Como a todos los galardonados, también a Habermas le tocó acuñar una máxima destinada a la juventud. La suya dice: “Nunca te compares con un genio, pero trata siempre de criticar la obra de un genio”. Él se ha pasado la vida poniendo esa frase en práctica. Es lo que se deduce de la lectura de la biografía que le dedicó su discípulo Stefan Müller-Doohm en 2014 y que Trotta acaba de publicar en castellano en versión de Alberto Ciria. El puntilloso Müller-Doohm, que nos habla de la colección de pintura de su maestro o consigna la generosa dotación de cada premio que le otorgan, pasa de puntillas por la intimidad del filósofo, pero a cambio nos permite asistir a las grandes polémicas intelectuales del último medio siglo. En casi todas ha tenido algo que decir Habermas. Se enfrentase al genio que se enfrentase.

Con Heidegger contra Heidegger

Jürgen Habermas suele recordar que lo que convierte a un sabio en intelectual es la capacidad de irritarse. Él fue lo segundo antes de ser lo primero. En 1953, cuando ultimaba su tesis doctoral sobre Schelling en la Universidad de Bonn bajo la dirección de Erich Rothacker —que en 1933 había pedido el voto para Hitler—, Habermas recibió un regalo de manos de su amigo Karl-Otto Apel: el nuevo libro de su pensador vivo favorito, Martin Heidegger. Se trataba de Introducción a la metafísica, las clases que el autor de Ser y tiempo había impartido en Friburgo en 1935. La reedición no tenía notas aclaratorias y las apelaciones a “la verdad y la grandeza internas de este movimiento [el nacionalsocialismo]” indignaron al doctorando.

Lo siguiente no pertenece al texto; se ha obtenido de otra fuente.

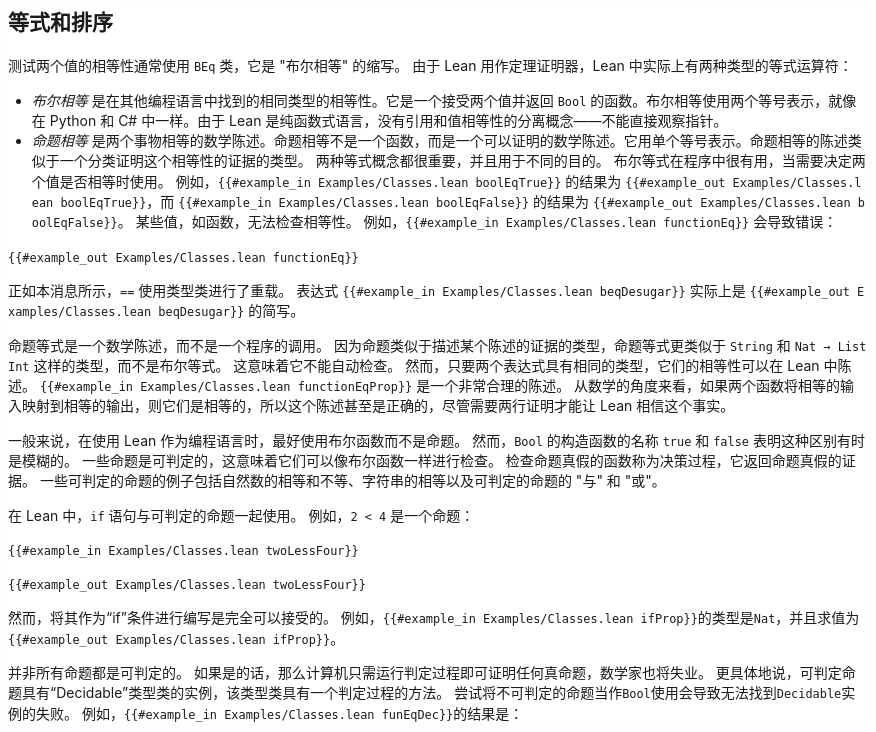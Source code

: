 ## 等式和排序

测试两个值的相等性通常使用 `BEq` 类，它是 "布尔相等" 的缩写。
由于 Lean 用作定理证明器，Lean 中实际上有两种类型的等式运算符：
 * _布尔相等_ 是在其他编程语言中找到的相同类型的相等性。它是一个接受两个值并返回 `Bool` 的函数。布尔相等使用两个等号表示，就像在 Python 和 C# 中一样。由于 Lean 是纯函数式语言，没有引用和值相等性的分离概念——不能直接观察指针。
 * _命题相等_ 是两个事物相等的数学陈述。命题相等不是一个函数，而是一个可以证明的数学陈述。它用单个等号表示。命题相等的陈述类似于一个分类证明这个相等性的证据的类型。
两种等式概念都很重要，并且用于不同的目的。
布尔等式在程序中很有用，当需要决定两个值是否相等时使用。
例如，`{{#example_in Examples/Classes.lean boolEqTrue}}` 的结果为 `{{#example_out Examples/Classes.lean boolEqTrue}}`，而 `{{#example_in Examples/Classes.lean boolEqFalse}}` 的结果为 `{{#example_out Examples/Classes.lean boolEqFalse}}`。
某些值，如函数，无法检查相等性。
例如，`{{#example_in Examples/Classes.lean functionEq}}` 会导致错误：

```output error
{{#example_out Examples/Classes.lean functionEq}}
```

正如本消息所示，`==` 使用类型类进行了重载。
表达式 `{{#example_in Examples/Classes.lean beqDesugar}}` 实际上是 `{{#example_out Examples/Classes.lean beqDesugar}}` 的简写。

命题等式是一个数学陈述，而不是一个程序的调用。
因为命题类似于描述某个陈述的证据的类型，命题等式更类似于 `String` 和 `Nat → List Int` 这样的类型，而不是布尔等式。
这意味着它不能自动检查。
然而，只要两个表达式具有相同的类型，它们的相等性可以在 Lean 中陈述。
`{{#example_in Examples/Classes.lean functionEqProp}}` 是一个非常合理的陈述。
从数学的角度来看，如果两个函数将相等的输入映射到相等的输出，则它们是相等的，所以这个陈述甚至是正确的，尽管需要两行证明才能让 Lean 相信这个事实。

一般来说，在使用 Lean 作为编程语言时，最好使用布尔函数而不是命题。
然而，`Bool` 的构造函数的名称 `true` 和 `false` 表明这种区别有时是模糊的。
一些命题是可判定的，这意味着它们可以像布尔函数一样进行检查。
检查命题真假的函数称为决策过程，它返回命题真假的证据。
一些可判定的命题的例子包括自然数的相等和不等、字符串的相等以及可判定的命题的 "与" 和 "或"。

在 Lean 中，`if` 语句与可判定的命题一起使用。
例如，`2 < 4` 是一个命题：

```lean
{{#example_in Examples/Classes.lean twoLessFour}}
```



```output info
{{#example_out Examples/Classes.lean twoLessFour}}
```

然而，将其作为“if”条件进行编写是完全可以接受的。
例如，`{{#example_in Examples/Classes.lean ifProp}}`的类型是`Nat`，并且求值为`{{#example_out Examples/Classes.lean ifProp}}`。


并非所有命题都是可判定的。
如果是的话，那么计算机只需运行判定过程即可证明任何真命题，数学家也将失业。
更具体地说，可判定命题具有“Decidable”类型类的实例，该类型类具有一个判定过程的方法。
尝试将不可判定的命题当作`Bool`使用会导致无法找到`Decidable`实例的失败。
例如，`{{#example_in Examples/Classes.lean funEqDec}}`的结果是：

Aquel “curso impregnado de fascismo” lo llevó a enviar un artículo al Frankfurter Allgemeine Zeitung cuyo título lo dice todo: ‘Pensando con Heidegger contra Heidegger’. Uno tenía 63 años, el otro, 24. Más que el desprecio del viejo pensador por el igualitarismo democrático, lo que molestaba al joven era su negativa a la autocrítica y la posibilidad de que ese silencio contaminara su filosofía: “¿Puede interpretarse también el asesinato planificado de millones de personas, del que hoy ya no ignoramos nada, como un error que nos fue deparado como un destino en el contexto de la historia del ser? ¿No es la principal tarea de los que se dedican al oficio del pensamiento la de arrojar luz sobre los crímenes que se cometieron en el pasado y mantener despierta la conciencia sobre ellos?”.

Heidegger tardó dos meses en contestar. Lo hizo en una carta a Die Zeit para aclarar que el movimiento al que se refería no era el nazi, sino el encuentro entre el hombre y la técnica. Sonaba a salida por la tangente, pero cuando en los años ochenta y noventa recriminarle su proximidad al nazismo se convirtió en tendencia, Habermas volvió a la palestra para recordar que su reproche no se dirigía tanto a esa cercanía de 1933 como a su negativa a reconocer su error a partir de 1945. “La discusión acerca del comportamiento político de Martin Heidegger no puede ni debe servir al propósito de una difamación y desprecio sumarios”, escribió en 1991. “Como nacidos después, no podemos saber cómo nos habríamos comportado nosotros en esa situación de dictadura”.

Las dos cabezas del Café Marx

Meses después de aquella polémica, Jürgen Habermas publicó su primer artículo largo en la prestigiosa revista Merkur: ‘La dialéctica de la racionalización’. En él analiza la alienación que generan tanto el trabajo en cadena como el consumo sin freno. Y avisa: de la producción al transporte, pasando por la comunicación o el ocio, la “cultura de las máquinas” terminará dominando nuestra vida. Cada día estaremos más lejos de la naturaleza y del resto de los seres humanos. Hace seis décadas de aquel aviso.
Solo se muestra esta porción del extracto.